“The mystic is not somebody who says, ‘Look what I’ve experienced. Look what I’ve achieved.’ The mystic is the one who says, ‘Look what love has done to me.’. . . There’s nothing left, but the being of love itself giving itself away as . . . the concreteness of who you simply are.”
James Finley, Following the Mystics through the Narrow Gate
Richard Rohr affirms love as the heart of all mystical experience:
“It seems to me Christianity has put major emphasis on us loving God. Yet the mystics consistently describe an overwhelming experience of how God loves us! In their writings, God is the initiator, God is the doer, God is the one who seduces us. It’s all about God’s initiative. Then we certainly want to love back the way we have been loved… But it’s not like I’ve got to prove my love for God by doing things. My job is simply to complete the circuit!
Mystics experience a full-bodied embrace and acceptance by Divine Love, and then spend their lives trying to verbalize and embody it. They invariably find ways to give that love back through forms of service and worship, but it’s never earning the love—it’s always returning the love. Can you feel the difference? Returning God’s love is almost a different language. It’s not based in fear, but in ecstasy.

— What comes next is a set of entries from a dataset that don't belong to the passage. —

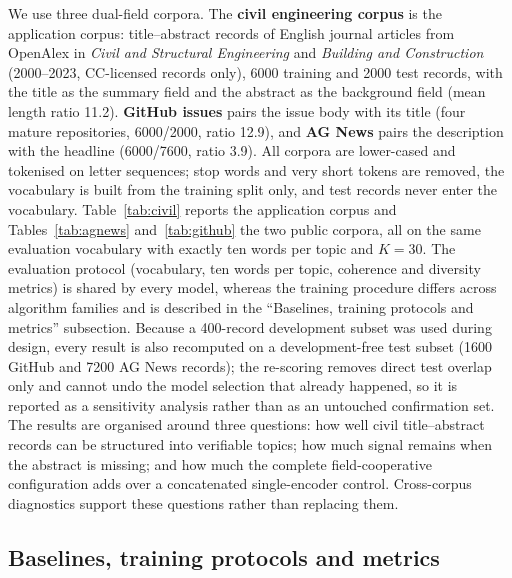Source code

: \documentclass[Journal,letterpaper]{ascelike-new}
\begin{document}
We use three dual-field corpora. The \textbf{civil engineering corpus} is the application corpus:
title--abstract records of English journal articles from OpenAlex \cite{openalex2022} in \emph{Civil and Structural
Engineering} and \emph{Building and Construction} (2000--2023, CC-licensed records only), 6000
training and 2000 test records, with the title as the summary field and the abstract as the
background field (mean length ratio 11.2). \textbf{GitHub issues} \cite{openindex2026} pairs the
issue body with its title (four mature repositories, 6000/2000, ratio 12.9), and \textbf{AG News}
\cite{zhang2015char} pairs the description
with the headline (6000/7600, ratio 3.9). All corpora are lower-cased and tokenised on letter
sequences; stop words and very short tokens are removed, the vocabulary is built from the training
split only, and test records never enter the vocabulary. Table~\ref{tab:civil} reports the
application corpus and Tables~\ref{tab:agnews} and~\ref{tab:github} the two public corpora, all on
the same evaluation vocabulary with exactly ten words per topic and $K=30$. The evaluation
protocol (vocabulary, ten words per topic, coherence and
diversity metrics) is shared by every model, whereas the training procedure differs across
algorithm families and is described in the ``Baselines, training protocols and metrics'' subsection. Because a 400-record
development subset was used during design, every result is also
recomputed on a development-free test subset (1600 GitHub and 7200 AG News records); the
re-scoring removes direct test overlap only and cannot undo the model selection that already
happened, so it is reported as a sensitivity analysis rather than as an untouched confirmation
set. The results are organised around three questions: how well civil title--abstract records can
be structured into verifiable topics; how much signal remains when the abstract is missing; and
how much the complete field-cooperative configuration adds over a concatenated single-encoder
control. Cross-corpus diagnostics support these questions rather than replacing them.

\subsection{Baselines, training protocols and metrics}
\label{sec:protocol}
\end{document}
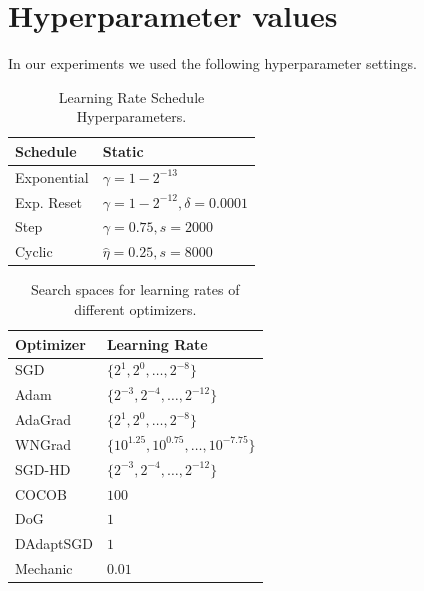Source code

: \documentclass[letterpaper]{article} %
\begin{document}
\section{Hyperparameter values}\label{app:hyperparams}

In our experiments we used the following hyperparameter settings.

\begin{table}[H]
	\centering
	\begin{tabular}{ll}
		\toprule
		Schedule    & Static                            \\ \midrule
		Exponential & $\gamma=1-2^{-13}$                \\
		Exp. Reset  & $\gamma=1-2^{-12}, \delta=0.0001$ \\
		Step        & $\gamma=0.75, s=2000$             \\
		Cyclic      & $\hat{\eta}=0.25, s=8000$         \\ \bottomrule
	\end{tabular}
	\caption{Learning Rate Schedule Hyperparameters.}
\end{table}

\begin{table}[H]
	\centering
	\begin{tabular}{ll}
		\toprule
		Optimizer & Learning Rate                                  \\
		\midrule
		SGD       & $\{2^{1}, 2^{0}, \ldots, 2^{-8}\}$             \\
		Adam      & $\{2^{-3}, 2^{-4}, \ldots, 2^{-12}\}$          \\
		AdaGrad   & $\{2^{1}, 2^{0}, \ldots, 2^{-8}\}$             \\
		WNGrad    & $\{10^{1.25}, 10^{0.75}, \ldots, 10^{-7.75}\}$ \\
		SGD-HD    & $\{2^{-3}, 2^{-4}, \ldots, 2^{-12}\}$          \\ \midrule
		COCOB     & $100$                                          \\
		DoG       & $1$                                            \\
		DAdaptSGD & $1$                                            \\
		Mechanic  & $0.01$                                         \\
		\bottomrule
	\end{tabular}
	\caption{Search spaces for learning rates of different optimizers.}
\end{table}
\end{document}
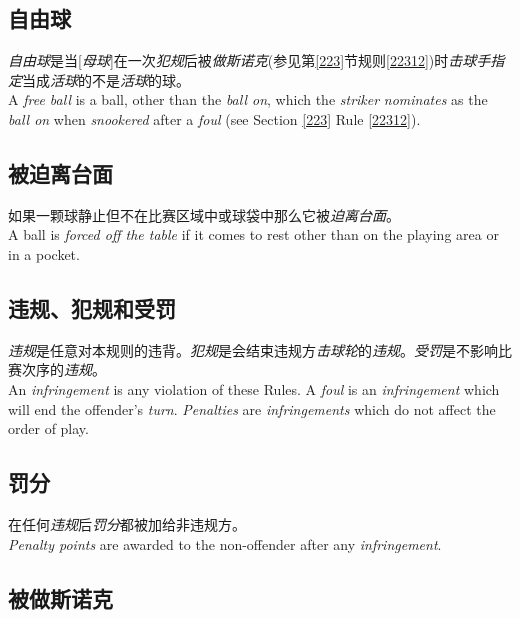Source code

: \subsection{自由球}

\noindent \textit{自由球}是当[\textit{母球}]在一次\textit{犯规}后被\textit{做斯诺克}(参见第\ref{223}节规则\ref{22312})时\textit{击球手}\textit{指定}当成\textit{活球}的不是\textit{活球}的球。\\
A \textit{free ball} is a ball, other than the \textit{ball on}, which the \textit{striker} \textit{nominates} as the \textit{ball on} when \textit{snookered} after a \textit{foul} (see Section \ref{223} Rule \ref{22312}).

\subsection{被迫离台面}

\noindent 如果一颗球静止但不在比赛区域中或球袋中那么它被\textit{迫离台面}。\\
A ball is \textit{forced off the table} if it comes to rest other than on the 
playing area or in a pocket.

\subsection{违规、犯规和受罚}

\noindent \textit{违规}是任意对本规则的违背。\textit{犯规}是会结束违规方\textit{击球轮}的\textit{违规}。\textit{受罚}是不影响比赛次序的\textit{违规}。\\
An \textit{infringement} is any violation of these Rules. A \textit{foul} is an \textit{infringement} which will end the offender's \textit{turn}. \textit{Penalties} are \textit{infringements} which do not affect the order of play.

\subsection{罚分}

\noindent 在任何\textit{违规}后\textit{罚分}都被加给非违规方。\\
\textit{Penalty points} are awarded to the non-offender after any \textit{infringement}.

\subsection{被做斯诺克}\label{22217}

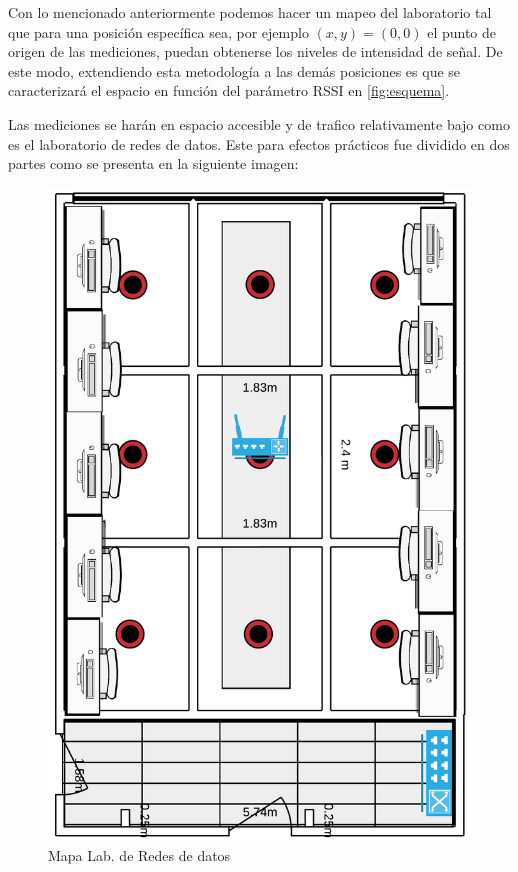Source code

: Con lo mencionado anteriormente podemos hacer un mapeo del laboratorio tal que para una posición específica sea, por ejemplo $(x,y) = (0,0)$ el punto de origen de las mediciones, puedan obtenerse los niveles de intensidad de señal. De este modo, extendiendo esta metodología a las demás posiciones es que se caracterizará el espacio en función del parámetro RSSI en \ref{fig:esquema}.

Las mediciones se harán en espacio accesible y de trafico relativamente bajo como es el laboratorio de redes de datos. Este para efectos prácticos fue dividido en dos partes como se presenta en la siguiente imagen:

\begin{figure}[h!]
    \centering
    \includegraphics[angle=90,origin=c,scale=0.2]{./images/maplab}
    \caption{Mapa Lab. de Redes de datos}
    \label{fig:mapalab}
\end{figure}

God is always given, incarnate in every moment and present to those who know how to be present themselves. It is that simple and that difficult. To be present in prayer can be an experience of being loved at a deep level. I hope you have felt such intimacy alone with God; I promise it is available to you. Maybe we just need to be told that this divine intimacy is what we should expect. We’re afraid to ask for it; we’re afraid to seek it. It feels presumptuous. We don’t trust that such a love exists—and for us. But it does.”